The best way to guide a visually impaired person is to allow them to take your arm, and I have been assisted in this manner more times than I’ve enjoyed hot dinners. However, with the Social Distancing introduced as a result of the COVID-19 outbreak, this kind of assistance is, apparently becoming increasingly difficult to obtain. Take, for example this email I received in response to my query sent to Transport for London:

“This question has actually been raised and answered already in our FAQs for station staff. Our intention is to carry on assisting Visually Impaired People in every situation. We will continue to provide assistance when asked, escort VIPs to platforms and onto trains, and also radio ahead for assistance at destinations whenever requested.

The two metre distancing rule will indeed mean we have to avoid direct contact and will make it harder to escort customers within stations, so extra time should be allowed for this. Nevertheless we will continue to do it as best we can.”

Just how (applying the 2 metre rule) will a visually impaired person be prevented from falling over obstacles, tripping on escalators etc?

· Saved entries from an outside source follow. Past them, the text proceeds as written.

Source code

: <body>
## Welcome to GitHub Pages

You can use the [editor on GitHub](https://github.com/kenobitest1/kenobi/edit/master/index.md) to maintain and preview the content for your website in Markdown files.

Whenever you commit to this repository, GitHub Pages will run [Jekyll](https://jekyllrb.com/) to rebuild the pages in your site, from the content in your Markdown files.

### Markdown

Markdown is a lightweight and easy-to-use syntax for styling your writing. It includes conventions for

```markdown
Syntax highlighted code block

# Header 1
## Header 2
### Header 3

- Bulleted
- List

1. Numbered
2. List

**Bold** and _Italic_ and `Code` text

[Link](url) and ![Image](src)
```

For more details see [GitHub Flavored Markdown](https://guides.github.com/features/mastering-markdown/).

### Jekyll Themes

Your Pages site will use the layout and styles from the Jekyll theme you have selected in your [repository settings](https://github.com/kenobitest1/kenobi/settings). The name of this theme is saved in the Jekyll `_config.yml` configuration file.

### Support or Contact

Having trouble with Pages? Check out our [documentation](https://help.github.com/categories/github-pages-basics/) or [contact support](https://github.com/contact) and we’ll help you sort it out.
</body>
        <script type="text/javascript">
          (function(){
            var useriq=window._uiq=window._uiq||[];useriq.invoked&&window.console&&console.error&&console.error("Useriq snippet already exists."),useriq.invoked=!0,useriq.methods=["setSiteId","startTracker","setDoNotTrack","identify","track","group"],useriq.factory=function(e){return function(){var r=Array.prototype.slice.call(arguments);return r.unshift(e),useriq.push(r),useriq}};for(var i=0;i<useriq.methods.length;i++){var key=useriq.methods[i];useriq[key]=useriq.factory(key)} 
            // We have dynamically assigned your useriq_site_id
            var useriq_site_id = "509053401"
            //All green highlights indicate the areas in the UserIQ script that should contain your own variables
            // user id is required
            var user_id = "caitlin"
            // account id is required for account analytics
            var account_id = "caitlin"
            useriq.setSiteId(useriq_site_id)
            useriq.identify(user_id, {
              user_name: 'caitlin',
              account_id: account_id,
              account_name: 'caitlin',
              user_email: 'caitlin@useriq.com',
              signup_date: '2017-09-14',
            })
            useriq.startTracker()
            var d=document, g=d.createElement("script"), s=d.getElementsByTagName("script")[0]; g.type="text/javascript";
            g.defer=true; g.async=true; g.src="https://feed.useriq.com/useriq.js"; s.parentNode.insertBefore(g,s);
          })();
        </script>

Whilst I do, of course recognise the need for TFL employees to remain free (so far as is humanly possible) of Corona, I can’t help but wonder whether the use of a mask by employees, coupled with the changing of overalls after having conducted the visually impaired person would not be a more practical and sensible solution. Indeed if the visually impaired individual takes a bare arm, then the application of soap or hand sanatiser after the guidance has taken place would, surely be sufficient to prevent the possibility of COVID infection?

If any scientists happen to read this post, I would be interested to know your thoughts. In particular what are the possibilities of COVID being passed from a customer to a member of station staff (or, indeed the other way around) in what is, almost always a transaction of a few minutes?

Whilst walking through the woods yesterday, a gentleman offered his arm and helped me to pass some fallen branches which were blocking the woodland track. This response heartened me and contrasts quite starkly with the beurocratic position adopted by TFL and (doubtless) other service providers.

Of course the gentleman and I where in the good fresh air which does, I understand greatly reduce the possibility of passing the virus, particularly if one is in contact with another person only briefly. However this gentleman showed common decency and I’m grateful to him for his act of kindness.

There have been reports of neighbours and others reporting people for breaking social distancing rules. Perhaps the most famous example of this (although I have no idea who tipped off the press, or whether it was down to investigative journalism or muckraking depending on one’s perspective), was the revelation that Neil Ferguson (the scientist who’s work persuaded the government to introduce the lockdown here in the UK) had, himself been breaking social distancing rules.

The government had advised those in a relationship to either move in together (and not change between their respective homes), or to stop seeing one another during the Corona pandemic. However Professor Ferguson (a proponent of lockdown and social distancing) was found to have been seeing his married lover, (see https://www.dailymail.co.uk/news/article-8289921/Scientist-advice-led-lockdown-QUITS-breaking-restrictions-meet-married-lover.html).

There was, I believe a public interest in publishing the fact that a leading proponent of lockdown was breaking the rules which he himself was advocating. However would I, personally report a neighbour if I became aware that they where seeing people in their home who did not form part of their household?

The answer to the above question is no. Whilst I am, of course concerned about Corona, I don’t wish to live in a society where (as in the former East Germany/the German Democratic Republic) or Nazi Germany, people inform on their neighbours. To me someone beating their partner (or a child) is a very good reason for calling the police, but that same man (or woman) seeing friends, a partner who doesn’t live with them, or a casual lover is not. To me what goes on behind the closed doors of a person’s home is no concern of mine (apart from the exceptions outlined above).